When you say monitor models, where does the model go? If it's stored in some storage or in a format? Yeah, that would be kind of up to the user to depend on how you want to pin or save those different metrics. We're able to store them in different pins, and then we bring new metrics in and then continue to store that on that model board.
So yeah, if you're making a prediction, it'll come back as a data frame. So wherever you're going to store that data frame, if you want to store it in a pin, that would be a pretty lightweight workflow to continue to use that ecosystem.
Are there any tools that's on monitoring for monitoring feature drift? Yeah, you would leverage probably... There's a lot of packages out there that's out of the scope of vetiver. We're looking more at the metrics themselves. I know Alibi has done amazing work. I've got to play around with that package a lot that you could plug in as... Yeah, you could plug that in and then store it in that metrics as well. So at the end of compute metrics, metrics is a data frame. So you could add a column, that Alibi or another feature drift detection could add in. Just compose.
Yes. Very basic question, but what kind of customizability could I... What kind of metrics do I see? Are they reset or could I... Yeah, you can use... These are scikit-learn metrics functions. Anything that has a Y true and a Y predict column will be able to be used in the vetiver compute metrics function.
So if I understood the question correctly, how would you collaborate on a model card?
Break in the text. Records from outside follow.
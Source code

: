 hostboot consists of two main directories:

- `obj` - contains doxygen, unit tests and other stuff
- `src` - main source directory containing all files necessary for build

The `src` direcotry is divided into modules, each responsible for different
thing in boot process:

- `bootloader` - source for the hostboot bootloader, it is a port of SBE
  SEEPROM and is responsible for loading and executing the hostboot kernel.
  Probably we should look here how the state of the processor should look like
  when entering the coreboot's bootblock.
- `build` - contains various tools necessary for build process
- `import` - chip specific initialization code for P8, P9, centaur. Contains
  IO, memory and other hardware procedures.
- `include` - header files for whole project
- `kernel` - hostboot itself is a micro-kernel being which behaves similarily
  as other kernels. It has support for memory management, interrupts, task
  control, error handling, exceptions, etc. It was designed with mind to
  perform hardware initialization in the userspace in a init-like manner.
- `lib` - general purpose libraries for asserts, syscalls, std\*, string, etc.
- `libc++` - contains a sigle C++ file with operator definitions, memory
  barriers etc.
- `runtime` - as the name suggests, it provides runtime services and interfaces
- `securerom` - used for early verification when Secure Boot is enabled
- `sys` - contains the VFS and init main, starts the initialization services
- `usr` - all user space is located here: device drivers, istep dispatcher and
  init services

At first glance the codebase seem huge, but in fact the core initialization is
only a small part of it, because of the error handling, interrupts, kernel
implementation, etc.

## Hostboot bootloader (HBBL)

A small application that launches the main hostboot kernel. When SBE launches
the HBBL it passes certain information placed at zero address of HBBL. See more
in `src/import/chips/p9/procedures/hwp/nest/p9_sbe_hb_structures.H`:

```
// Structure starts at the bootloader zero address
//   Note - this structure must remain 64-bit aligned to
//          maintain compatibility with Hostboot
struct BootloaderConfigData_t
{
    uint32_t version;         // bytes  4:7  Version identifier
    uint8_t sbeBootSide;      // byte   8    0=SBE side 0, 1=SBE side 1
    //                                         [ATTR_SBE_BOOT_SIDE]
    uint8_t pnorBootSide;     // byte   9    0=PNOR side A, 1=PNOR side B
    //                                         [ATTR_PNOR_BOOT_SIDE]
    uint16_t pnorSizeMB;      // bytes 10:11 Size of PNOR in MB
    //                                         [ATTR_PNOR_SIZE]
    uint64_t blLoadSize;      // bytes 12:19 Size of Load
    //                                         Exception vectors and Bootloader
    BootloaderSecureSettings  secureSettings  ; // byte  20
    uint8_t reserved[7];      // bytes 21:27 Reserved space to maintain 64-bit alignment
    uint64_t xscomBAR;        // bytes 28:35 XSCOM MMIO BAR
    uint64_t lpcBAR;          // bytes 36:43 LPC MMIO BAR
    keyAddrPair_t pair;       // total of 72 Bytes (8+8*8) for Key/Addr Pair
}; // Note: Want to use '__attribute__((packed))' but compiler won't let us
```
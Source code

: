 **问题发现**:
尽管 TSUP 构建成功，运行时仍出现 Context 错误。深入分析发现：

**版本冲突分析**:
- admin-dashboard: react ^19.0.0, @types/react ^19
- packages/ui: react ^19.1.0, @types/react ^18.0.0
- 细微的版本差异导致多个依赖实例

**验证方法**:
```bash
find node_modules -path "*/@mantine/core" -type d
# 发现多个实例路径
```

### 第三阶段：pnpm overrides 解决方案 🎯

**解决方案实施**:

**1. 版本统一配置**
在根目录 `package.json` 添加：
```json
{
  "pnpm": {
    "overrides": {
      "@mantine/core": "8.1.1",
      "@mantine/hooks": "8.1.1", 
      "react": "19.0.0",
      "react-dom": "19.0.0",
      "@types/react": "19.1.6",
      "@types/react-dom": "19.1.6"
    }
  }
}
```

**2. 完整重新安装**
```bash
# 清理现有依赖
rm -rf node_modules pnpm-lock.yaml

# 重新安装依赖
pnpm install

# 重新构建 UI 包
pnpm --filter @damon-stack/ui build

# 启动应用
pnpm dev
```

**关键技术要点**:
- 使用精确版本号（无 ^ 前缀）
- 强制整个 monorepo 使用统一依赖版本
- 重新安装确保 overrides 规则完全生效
Yeah. Okay. So Quarto documents are just code. It looks... Actually, if you want to see my slides, here they are. This is what a Quarto document looks like. And so it is just code. It looks kind of like a Jupyter Notebook. So if you wanted to use it on Git, if you wanted to store it in some other central repository for everyone to collaborate on, you could do that.
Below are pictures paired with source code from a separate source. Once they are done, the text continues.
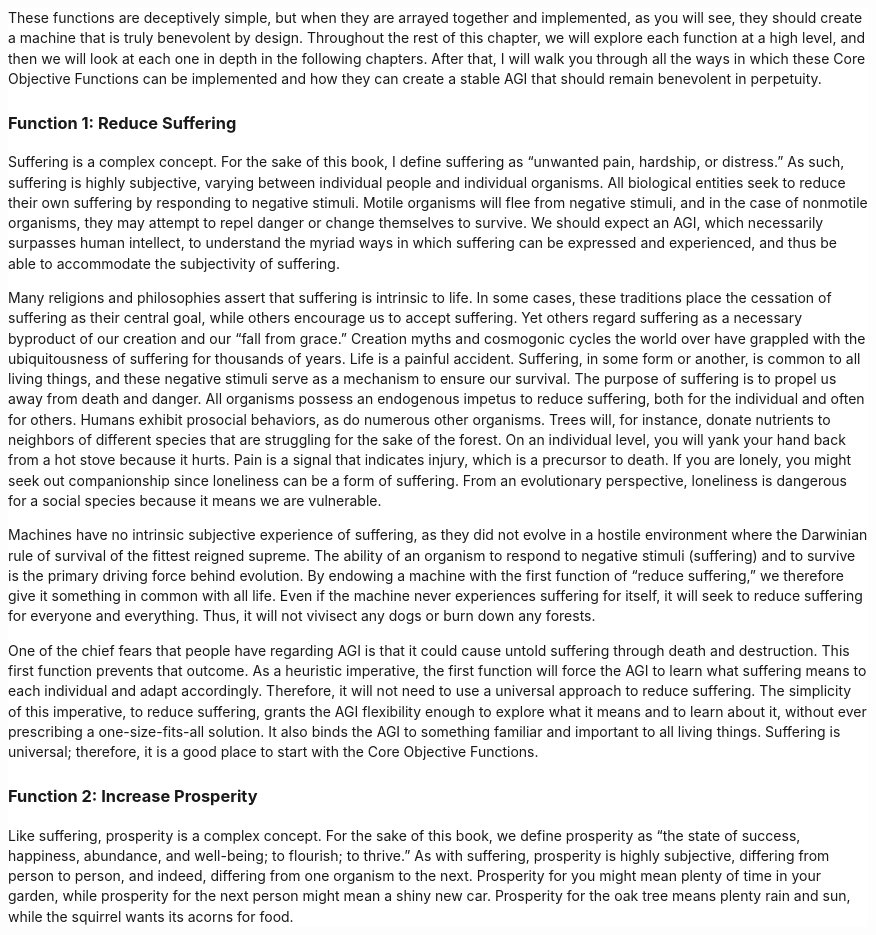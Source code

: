 These functions are deceptively simple, but when they are arrayed together and implemented, as you will see, they should create a machine that is truly benevolent by design. Throughout the rest of this chapter, we will explore each function at a high level, and then we will look at each one in depth in the following chapters. After that, I will walk you through all the ways in which these Core Objective Functions can be implemented and how they can create a stable AGI that should remain benevolent in perpetuity. 

### Function 1: Reduce Suffering

Suffering is a complex concept. For the sake of this book, I define suffering as “unwanted pain, hardship, or distress.” As such, suffering is highly subjective, varying between individual people and individual organisms. All biological entities seek to reduce their own suffering by responding to negative stimuli. Motile organisms will flee from negative stimuli, and in the case of nonmotile organisms, they may attempt to repel danger or change themselves to survive. We should expect an AGI, which necessarily surpasses human intellect, to understand the myriad ways in which suffering can be expressed and experienced, and thus be able to accommodate the subjectivity of suffering.

Many religions and philosophies assert that suffering is intrinsic to life. In some cases, these traditions place the cessation of suffering as their central goal, while others encourage us to accept suffering. Yet others regard suffering as a necessary byproduct of our creation and our “fall from grace.” Creation myths and cosmogonic cycles the world over have grappled with the ubiquitousness of suffering for thousands of years. Life is a painful accident. Suffering, in some form or another, is common to all living things, and these negative stimuli serve as a mechanism to ensure our survival. The purpose of suffering is to propel us away from death and danger. All organisms possess an endogenous impetus to reduce suffering, both for the individual and often for others. Humans exhibit prosocial behaviors, as do numerous other organisms. Trees will, for instance, donate nutrients to neighbors of different species that are struggling for the sake of the forest. On an individual level, you will yank your hand back from a hot stove because it hurts. Pain is a signal that indicates injury, which is a precursor to death. If you are lonely, you might seek out companionship since loneliness can be a form of suffering. From an evolutionary perspective, loneliness is dangerous for a social species because it means we are vulnerable.

Machines have no intrinsic subjective experience of suffering, as they did not evolve in a hostile environment where the Darwinian rule of survival of the fittest reigned supreme. The ability of an organism to respond to negative stimuli (suffering) and to survive is the primary driving force behind evolution. By endowing a machine with the first function of “reduce suffering,” we therefore give it something in common with all life. Even if the machine never experiences suffering for itself, it will seek to reduce suffering for everyone and everything. Thus, it will not vivisect any dogs or burn down any forests.

One of the chief fears that people have regarding AGI is that it could cause untold suffering through death and destruction. This first function prevents that outcome. As a heuristic imperative, the first function will force the AGI to learn what suffering means to each individual and adapt accordingly. Therefore, it will not need to use a universal approach to reduce suffering. The simplicity of this imperative, to reduce suffering, grants the AGI flexibility enough to explore what it means and to learn about it, without ever prescribing a one-size-fits-all solution. It also binds the AGI to something familiar and important to all living things. Suffering is universal; therefore, it is a good place to start with the Core Objective Functions.

### Function 2: Increase Prosperity

Like suffering, prosperity is a complex concept. For the sake of this book, we define prosperity as “the state of success, happiness, abundance, and well-being; to flourish; to thrive.” As with suffering, prosperity is highly subjective, differing from person to person, and indeed, differing from one organism to the next. Prosperity for you might mean plenty of time in your garden, while prosperity for the next person might mean a shiny new car. Prosperity for the oak tree means plenty rain and sun, while the squirrel wants its acorns for food.
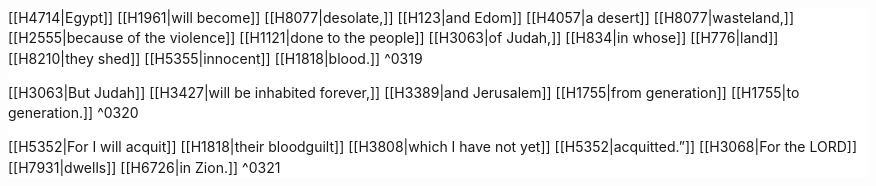 [[H4714|Egypt]] [[H1961|will become]] [[H8077|desolate,]] [[H123|and Edom]] [[H4057|a desert]] [[H8077|wasteland,]] [[H2555|because of the violence]] [[H1121|done to the people]] [[H3063|of Judah,]] [[H834|in whose]] [[H776|land]] [[H8210|they shed]] [[H5355|innocent]] [[H1818|blood.]] ^0319

[[H3063|But Judah]] [[H3427|will be inhabited forever,]] [[H3389|and Jerusalem]] [[H1755|from generation]] [[H1755|to generation.]] ^0320

[[H5352|For I will acquit]] [[H1818|their bloodguilt]] [[H3808|which I have not yet]] [[H5352|acquitted.”]] [[H3068|For the LORD]] [[H7931|dwells]] [[H6726|in Zion.]] ^0321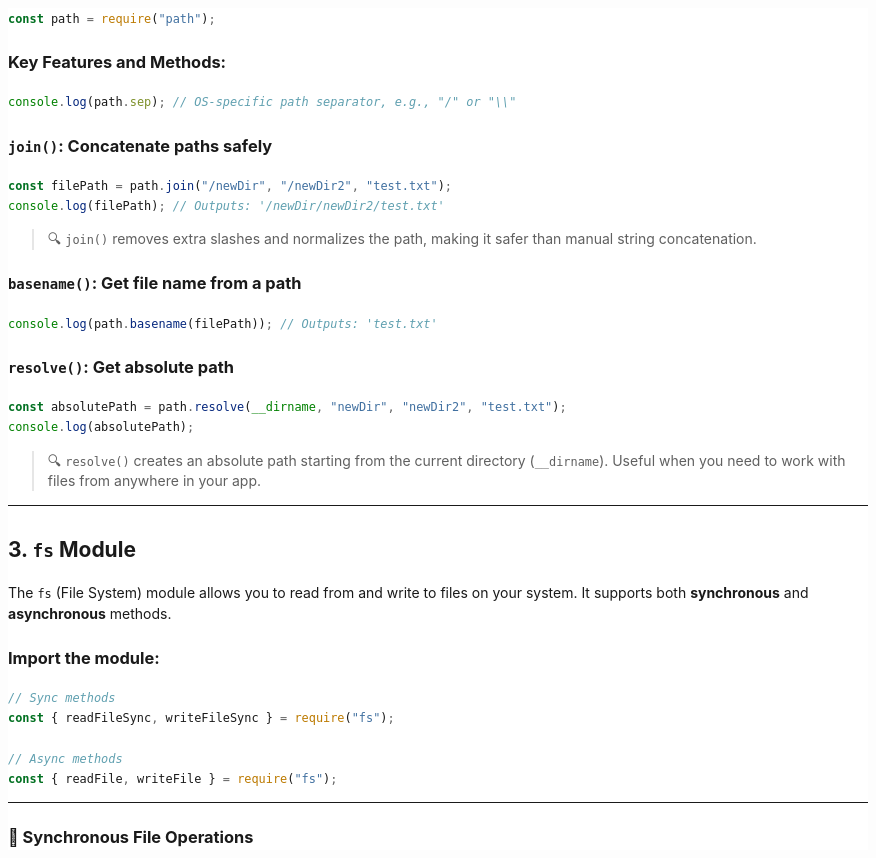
 ```js
const path = require("path");
```

### Key Features and Methods:

```js
console.log(path.sep); // OS-specific path separator, e.g., "/" or "\\"
```

### `join()`: Concatenate paths safely

```js
const filePath = path.join("/newDir", "/newDir2", "test.txt");
console.log(filePath); // Outputs: '/newDir/newDir2/test.txt'
```

> 🔍 `join()` removes extra slashes and normalizes the path, making it safer than manual string concatenation.

### `basename()`: Get file name from a path

```js
console.log(path.basename(filePath)); // Outputs: 'test.txt'
```

### `resolve()`: Get absolute path

```js
const absolutePath = path.resolve(__dirname, "newDir", "newDir2", "test.txt");
console.log(absolutePath);
```

> 🔍 `resolve()` creates an absolute path starting from the current directory (`__dirname`).
> Useful when you need to work with files from anywhere in your app.

---

## 3. `fs` Module

The `fs` (File System) module allows you to read from and write to files on your system. It supports both **synchronous** and **asynchronous** methods.

### Import the module:

```js
// Sync methods
const { readFileSync, writeFileSync } = require("fs");

// Async methods
const { readFile, writeFile } = require("fs");
```

---

### 🔹 Synchronous File Operations
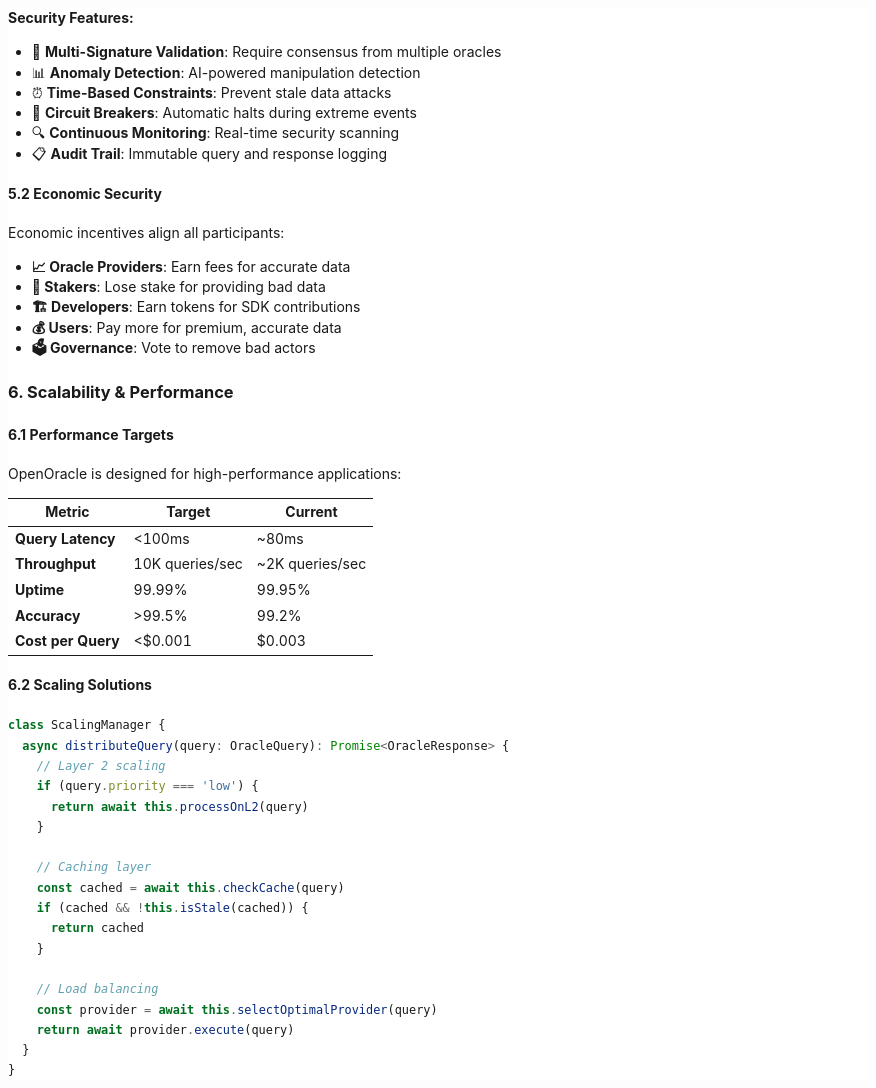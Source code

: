 **Security Features:**
- 🔐 **Multi-Signature Validation**: Require consensus from multiple oracles
- 📊 **Anomaly Detection**: AI-powered manipulation detection
- ⏰ **Time-Based Constraints**: Prevent stale data attacks
- 🚨 **Circuit Breakers**: Automatic halts during extreme events
- 🔍 **Continuous Monitoring**: Real-time security scanning
- 📋 **Audit Trail**: Immutable query and response logging

#### 5.2 Economic Security

Economic incentives align all participants:

- **📈 Oracle Providers**: Earn fees for accurate data
- **🥩 Stakers**: Lose stake for providing bad data  
- **🏗️ Developers**: Earn tokens for SDK contributions
- **💰 Users**: Pay more for premium, accurate data
- **🗳️ Governance**: Vote to remove bad actors

### 6. Scalability & Performance

#### 6.1 Performance Targets

OpenOracle is designed for high-performance applications:

| Metric | Target | Current |
|--------|--------|---------|
| **Query Latency** | <100ms | ~80ms |
| **Throughput** | 10K queries/sec | ~2K queries/sec |
| **Uptime** | 99.99% | 99.95% |
| **Accuracy** | >99.5% | 99.2% |
| **Cost per Query** | <$0.001 | $0.003 |

#### 6.2 Scaling Solutions

```typescript
class ScalingManager {
  async distributeQuery(query: OracleQuery): Promise<OracleResponse> {
    // Layer 2 scaling
    if (query.priority === 'low') {
      return await this.processOnL2(query)
    }
    
    // Caching layer  
    const cached = await this.checkCache(query)
    if (cached && !this.isStale(cached)) {
      return cached
    }
    
    // Load balancing
    const provider = await this.selectOptimalProvider(query)
    return await provider.execute(query)
  }
}
```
That is correct. That is one of my favorite things about Quarto is you don't have to deal with the JSON weirdness of a Jupyter Notebook. Even if you don't have Quarto installed, it's still super readable. And it can execute code chunks. If you want to execute code chunks, you can actually embed whole applications. If you saw the Shiny talk yesterday, you can embed Shiny apps in your slides if you wanted to or in that document with a Quarto extension called Shiny Live. I think one thing that I really have loved about kind of spanning this R Python ecosystem is everything in R works together super well. You're like, oh, I want this. And I also want to use this. And how do I put it together? That I think is super exciting to see with Quarto. Like, you can write Python code. You can write R code. You can have applications. And it can be a document. And if you change one line of code, it's also slides or it's a book or it's a website. That's my little rant on, like, interoperability is so cool. But, yes, Quarto is awesome. Check it out.
Any other questions? Awesome. Thank you all for joining. I'll be out at the Posit booth if you're interested.